Q: You make it clear in the first paragraph of the book that you are a white woman. What was it like to write this book as a white woman? Why did you decide to write this book now?
a: I’ve been thinking about these ideas for a long time, a few decades. I was actually planning on writing a separate book, but the events of the pandemic and the rebellion after the murders of Breonna Taylor and George Floyd made me move this book. This is such an urgent time to speak up on these issues of race. For me, the events of last spring, the day George Floyd was murdered, were “Central Park Karen” when a woman called 911 and said she was being threatened by an African American man (when He had asked her to leash her dog as per the rules of the park). It really illustrates to me the damage being done to society as white women. The fact that she could have called 911 and received death threats by the police on this man… it filled me with an immediate sense of writing this book.
Q: It seems that part of what this book is trying to do is a better understanding of what the phrase “good white woman” means. According to your book, it’s not just white conservative women, is it?

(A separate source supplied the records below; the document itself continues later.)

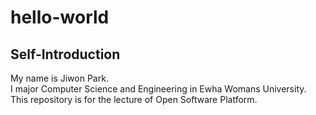 # hello-world
## Self-Introduction
My name is Jiwon Park.  
I major Computer Science and Engineering in Ewha Womans University.  
This repository is for the lecture of Open Software Platform. 
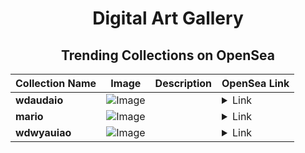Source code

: <div align="center">

# Digital Art Gallery

## Trending Collections on OpenSea

| Collection Name                       | Image                                                                                     | Description                       | OpenSea Link                                                                                          |
|---------------------------------------|-------------------------------------------------------------------------------------------|-----------------------------------|--------------------------------------------------------------------------------------------------------|
| **wdaudaio** | ![Image](https://i.seadn.io/s/raw/files/e17faeea21085e2b6f382bbb53acce79.jpg?w=500&auto=format?w=200&auto=format) |  | <details><summary>Link</summary>[wdaudaio](https://opensea.io/collection/wdaudaio)</details> |
| **mario** | ![Image](https://i.seadn.io/s/raw/files/06021a9ffc5aeb2d3de8762162e7e9e1.jpg?w=500&auto=format?w=200&auto=format) |  | <details><summary>Link</summary>[mario](https://opensea.io/collection/mario-145)</details> |
| **wdwyauiao** | ![Image](https://i.seadn.io/s/raw/files/4f27eee11dca148895014536d0f58ed0.jpg?w=500&auto=format?w=200&auto=format) |  | <details><summary>Link</summary>[wdwyauiao](https://opensea.io/collection/wdwyauiao)</details> |

</div>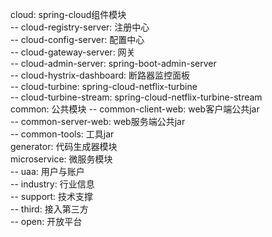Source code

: cloud: spring-cloud组件模块  
    -- cloud-registry-server: 注册中心   
    -- cloud-config-server: 配置中心   
    -- cloud-gateway-server: 网关  
    -- cloud-admin-server: spring-boot-admin-server  
    -- cloud-hystrix-dashboard: 断路器监控面板  
    -- cloud-turbine: spring-cloud-netflix-turbine  
    -- cloud-turbine-stream: spring-cloud-netflix-turbine-stream   
common:  公共模块
    -- common-client-web: web客户端公共jar    
    -- common-server-web: web服务端公共jar   
    -- common-tools: 工具jar    
generator:  代码生成器模块   
microservice:  微服务模块   
    -- uaa: 用户与账户  
    -- industry: 行业信息   
    -- support: 技术支撑  
    -- third: 接入第三方  
    -- open: 开放平台  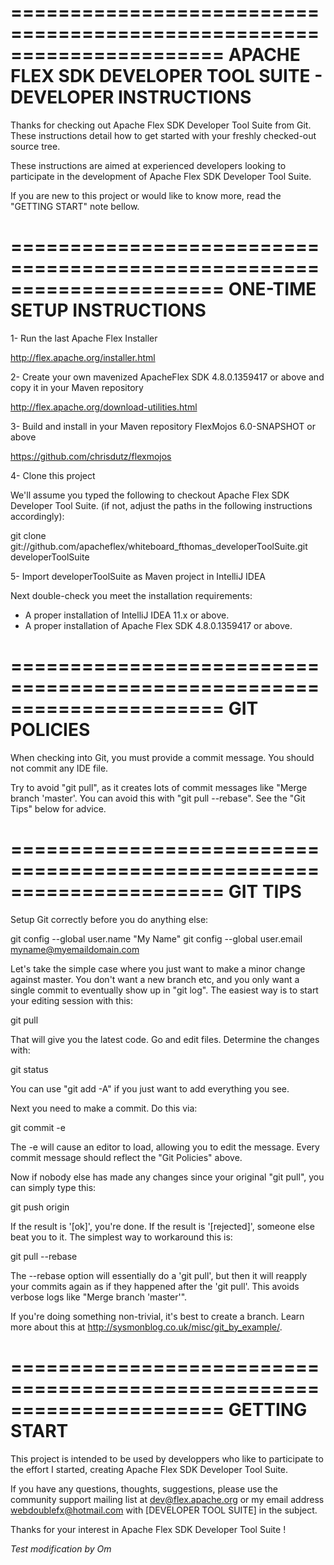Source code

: ======================================================================
APACHE FLEX SDK DEVELOPER TOOL SUITE - DEVELOPER INSTRUCTIONS
======================================================================

Thanks for checking out Apache Flex SDK Developer Tool Suite from Git. 
These instructions detail how to get started with your freshly 
checked-out source tree.

These instructions are aimed at experienced developers looking to
participate in the development of Apache Flex SDK Developer Tool Suite.

If you are new to this project or would like to know more, read the
"GETTING START" note bellow.

======================================================================
ONE-TIME SETUP INSTRUCTIONS
======================================================================

1- Run the last Apache Flex Installer

  http://flex.apache.org/installer.html

2- Create your own mavenized ApacheFlex SDK 4.8.0.1359417 or above and copy it
   in your Maven repository

  http://flex.apache.org/download-utilities.html

3- Build and install in your Maven repository FlexMojos 6.0-SNAPSHOT or above

  https://github.com/chrisdutz/flexmojos

4- Clone this project

We'll assume you typed the following to checkout Apache Flex SDK 
Developer Tool Suite.
(if not, adjust the paths in the following instructions accordingly):

  git clone git://github.com/apacheflex/whiteboard_fthomas_developerToolSuite.git developerToolSuite

5- Import developerToolSuite as Maven project in IntelliJ IDEA

Next double-check you meet the installation requirements:

 * A proper installation of IntelliJ IDEA 11.x or above.
 * A proper installation of Apache Flex SDK 4.8.0.1359417 or above.

======================================================================
GIT POLICIES
======================================================================

When checking into Git, you must provide a commit message.
You should not commit any IDE file.

Try to avoid "git pull", as it creates lots of commit messages like
"Merge branch 'master'. You can avoid
this with "git pull --rebase". See the "Git Tips" below for advice.

======================================================================
GIT TIPS
======================================================================

Setup Git correctly before you do anything else:

  git config --global user.name "My Name"
  git config --global user.email myname@myemaildomain.com

Let's take the simple case where you just want to make a minor change
against master. You don't want a new branch etc, and you only want a
single commit to eventually show up in "git log". The easiest way is
to start your editing session with this:

  git pull

That will give you the latest code. Go and edit files. Determine the
changes with:

  git status

You can use "git add -A" if you just want to add everything you see.

Next you need to make a commit. Do this via:

  git commit -e

The -e will cause an editor to load, allowing you to edit the message.
Every commit message should reflect the "Git Policies" above.

Now if nobody else has made any changes since your original "git
pull", you can simply type this:

  git push origin

If the result is '[ok]', you're done. If the result is '[rejected]',
someone else beat you to it. The simplest way to workaround this is:

  git pull --rebase

The --rebase option will essentially do a 'git pull', but then it will
reapply your commits again as if they happened after the 'git pull'.
This avoids verbose logs like "Merge branch 'master'".

If you're doing something non-trivial, it's best to create a branch.
Learn more about this at http://sysmonblog.co.uk/misc/git_by_example/.

======================================================================
GETTING START
======================================================================

This project is intended to be used by developpers who like to participate
to the effort I started, creating Apache Flex SDK Developer Tool Suite.

If you have any questions, thoughts, suggestions, please use the community support 
mailing list at dev@flex.apache.org or my email address webdoublefx@hotmail.com
with [DEVELOPER TOOL SUITE] in the subject.

Thanks for your interest in Apache Flex SDK Developer Tool Suite !

*Test modification by Om*
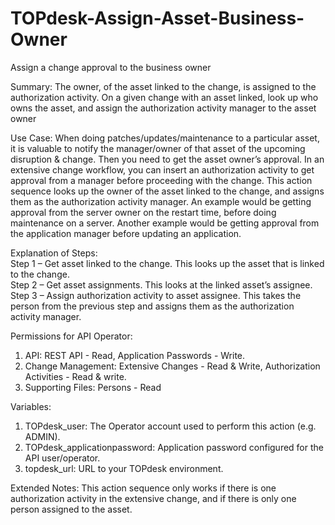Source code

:# TOPdesk-Assign-Asset-Business-Owner
Assign a change approval to the business owner

Summary:
The owner, of the asset linked to the change, is assigned to the authorization activity. On a given change with an asset linked, look up who owns the asset, and assign the authorization activity manager to the asset owner

Use Case:
When doing patches/updates/maintenance to a particular asset, it is valuable to notify the manager/owner of that asset of the upcoming disruption & change. Then you need to get the asset owner’s approval. In an extensive change workflow, you can insert an authorization activity to get approval from a manager before proceeding with the change. This action sequence looks up the owner of the asset linked to the change, and assigns them as the authorization activity manager. An example would be getting approval from the server owner on the restart time, before doing maintenance on a server. Another example would be getting approval from the application manager before updating an application.

Explanation of Steps:     
Step 1 – Get asset linked to the change. This looks up the asset that is linked to the change.     
Step 2 – Get asset assignments. This looks at the linked asset’s assignee.     
Step 3 – Assign authorization activity to asset assignee. This takes the person from the previous step and assigns them as the authorization activity manager.     

Permissions for API Operator:
1.	API: REST API - Read, Application Passwords - Write.
2.	Change Management: Extensive Changes - Read & Write, Authorization Activities - Read & write.
3.	Supporting Files: Persons - Read

Variables:
1.	TOPdesk_user: The Operator account used to perform this action (e.g. ADMIN).
2.	TOPdesk_applicationpassword: Application password configured for the API user/operator.
3.	topdesk_url: URL to your TOPdesk environment.

Extended Notes:
This action sequence only works if there is one authorization activity in the extensive change, and if there is only one person assigned to the asset.

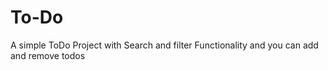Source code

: # To-Do
A simple ToDo Project with Search and filter Functionality and you can add and remove todos
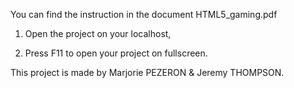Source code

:You can find the instruction in the document HTML5_gaming.pdf

1. Open the project on your localhost,

2. Press F11 to open your project on fullscreen.

This project is made by Marjorie PEZERON & Jeremy THOMPSON.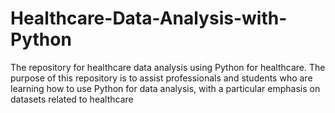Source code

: # Healthcare-Data-Analysis-with-Python
The repository for healthcare data analysis using Python for healthcare. The purpose of this repository is to assist professionals and students who are learning how to use Python for data analysis, with a particular emphasis on datasets related to healthcare
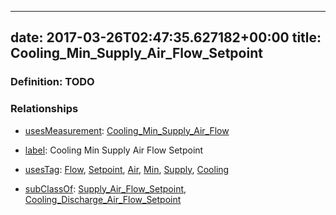 
---
date: 2017-03-26T02:47:35.627182+00:00
title: Cooling_Min_Supply_Air_Flow_Setpoint
---
### Definition: TODO

### Relationships

* [usesMeasurement](https://brickschema.org/schema/1.0/BrickFrame#usesMeasurement): [Cooling_Min_Supply_Air_Flow](https://brickschema.org/schema/1.0/Brick#Cooling_Min_Supply_Air_Flow)

* [label](http://www.w3.org/2000/01/rdf-schema#label): Cooling Min Supply Air Flow Setpoint

* [usesTag](https://brickschema.org/schema/1.0/BrickFrame#usesTag): [Flow](https://brickschema.org/schema/1.0/BrickTag#Flow), [Setpoint](https://brickschema.org/schema/1.0/BrickTag#Setpoint), [Air](https://brickschema.org/schema/1.0/BrickTag#Air), [Min](https://brickschema.org/schema/1.0/BrickTag#Min), [Supply](https://brickschema.org/schema/1.0/BrickTag#Supply), [Cooling](https://brickschema.org/schema/1.0/BrickTag#Cooling)

* [subClassOf](http://www.w3.org/2000/01/rdf-schema#subClassOf): [Supply_Air_Flow_Setpoint](https://brickschema.org/schema/1.0/Brick#Supply_Air_Flow_Setpoint), [Cooling_Discharge_Air_Flow_Setpoint](https://brickschema.org/schema/1.0/Brick#Cooling_Discharge_Air_Flow_Setpoint)
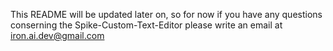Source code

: This README will be updated later on, so for now if you have any questions conserning the Spike-Custom-Text-Editor please write an email at iron.ai.dev@gmail.com
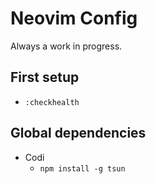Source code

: # Neovim Config

Always a work in progress.

## First setup

- `:checkhealth`

## Global dependencies
- Codi
  - `npm install -g tsun`
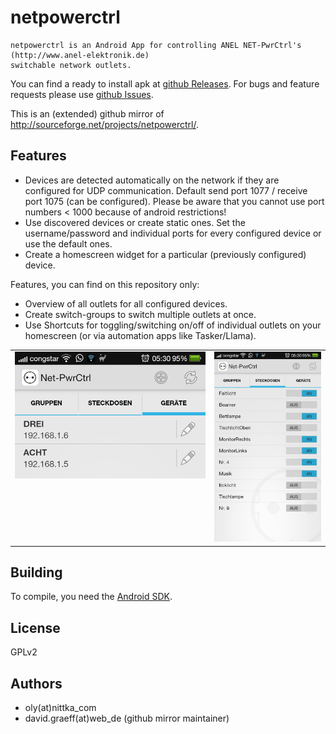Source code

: # netpowerctrl
	netpowerctrl is an Android App for controlling ANEL NET-PwrCtrl's (http://www.anel-elektronik.de)
	switchable network outlets.

You can find a ready to install apk at [github Releases](https://github.com/davidgraeff/netpowerctrl-sf-mirror/releases).
For bugs and feature requests please use [github Issues](https://github.com/davidgraeff/netpowerctrl-sf-mirror/issues).

This is an (extended) github mirror of http://sourceforge.net/projects/netpowerctrl/.

## Features
* Devices are detected automatically on the network if they are configured for UDP communication.
  Default send port 1077 / receive port 1075 (can be configured). Please be aware
  that you cannot use port numbers < 1000 because of android restrictions!
* Use discovered devices or create static ones. Set the username/password and
  individual ports for every configured device or use the default ones.
* Create a homescreen widget for a particular (previously configured) device.

Features, you can find on this repository only:
* Overview of all outlets for all configured devices.
* Create switch-groups to switch multiple outlets at once.
* Use Shortcuts for toggling/switching on/off of individual outlets
  on your homescreen (or via automation apps like Tasker/Llama).

<table><tr valign="top"><td>
<img src="doc/devices.png" />
</td><td>
<img src="doc/outlets.png" />
</td></tr></table>

## Building
To compile, you need the [Android SDK](http://developer.android.com/sdk).

## License
GPLv2

## Authors
* oly(at)nittka_com
* david.graeff(at)web_de (github mirror maintainer)
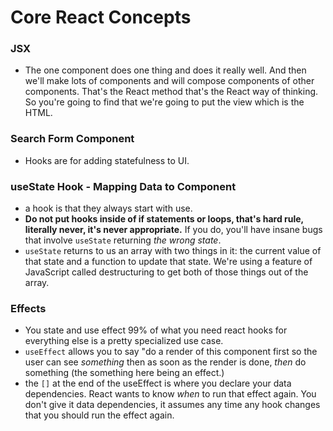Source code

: # Core React Concepts

 ### JSX
 - The one component does one thing and does it really well. And then we'll make lots of components and will compose components of other components. That's the React method that's the React way of thinking. So you're going to find that we're going to put the view which is the HTML.

### Search Form Component
-  Hooks are for adding statefulness to UI.

### useState Hook - Mapping Data to Component
- a hook is that they always start with use.
-  **Do not put hooks inside of if statements or loops, that's hard rule, literally never, it's never appropriate.** If you do, you'll have insane bugs that involve `useState` returning _the wrong state_.
-  `useState`  returns to us an array with two things in it: the current value of that state and a function to update that state. We're using a feature of JavaScript called destructuring to get both of those things out of the array.

### Effects 
- You state and use effect 99% of what you need react hooks for everything else is a pretty specialized use case.
- `useEffect` allows you to say "do a render of this component first so the user can see _something_ then as soon as the render is done, _then_ do something (the something here being an effect.)
- the `[]` at the end of the useEffect is where you declare your data dependencies. React wants to know _when_ to run that effect again. You don't give it data dependencies, it assumes any time any hook changes that you should run the effect again.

a: I really want people to understand that this is not true of women. It really is about all of us. It is not a matter of left or right. It’s not only women who voted for Trump… It’s the women who protested wearing pink caps. There is also something about performance activism that we do that is harmful as well. One of the signs of the Women’s March was “If Hillary had been elected, I would have been at brunch now.” This is what I mean by loss of performance activation. That kind of activism where we are showing for ourselves, but not for anyone else. It has a lot to do with how we understand feminism when it is through this gender-only lens. We need to start putting race at the center of our feminism. That’s the part I’m trying to put forward in my thoughts on this book.